== Aim of the task ==
Using the records below, count the lines containing "trpfrog" and give only the total.

───── Material for this task ─────

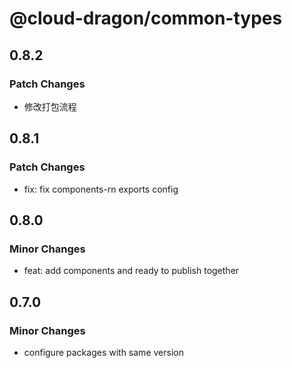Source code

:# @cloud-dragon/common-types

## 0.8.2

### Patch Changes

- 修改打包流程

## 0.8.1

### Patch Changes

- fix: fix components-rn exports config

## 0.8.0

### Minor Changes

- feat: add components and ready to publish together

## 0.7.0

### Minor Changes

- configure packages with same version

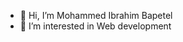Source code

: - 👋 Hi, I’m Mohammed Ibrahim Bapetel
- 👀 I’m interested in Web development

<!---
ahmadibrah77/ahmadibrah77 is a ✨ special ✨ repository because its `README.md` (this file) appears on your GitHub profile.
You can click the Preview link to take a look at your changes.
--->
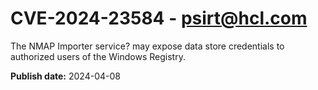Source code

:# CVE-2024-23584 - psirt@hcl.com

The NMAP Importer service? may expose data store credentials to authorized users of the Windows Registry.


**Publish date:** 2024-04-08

─────
───── Material for this task ─────

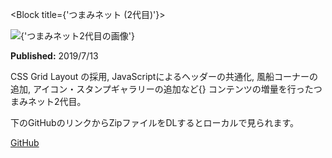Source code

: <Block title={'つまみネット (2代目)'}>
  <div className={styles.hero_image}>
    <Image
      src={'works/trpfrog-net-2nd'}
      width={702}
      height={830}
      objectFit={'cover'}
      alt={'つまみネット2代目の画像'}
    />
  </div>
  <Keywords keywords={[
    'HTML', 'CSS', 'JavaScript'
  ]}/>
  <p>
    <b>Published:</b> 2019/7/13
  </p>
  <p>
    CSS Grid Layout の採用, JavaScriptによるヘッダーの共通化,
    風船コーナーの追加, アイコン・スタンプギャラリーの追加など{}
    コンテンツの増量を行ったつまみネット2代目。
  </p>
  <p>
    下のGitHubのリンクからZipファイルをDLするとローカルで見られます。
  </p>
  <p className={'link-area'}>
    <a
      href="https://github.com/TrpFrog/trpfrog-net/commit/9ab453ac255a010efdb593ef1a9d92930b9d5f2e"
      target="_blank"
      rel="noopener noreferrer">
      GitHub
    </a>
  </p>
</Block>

─────

== Output of the exercise ==
2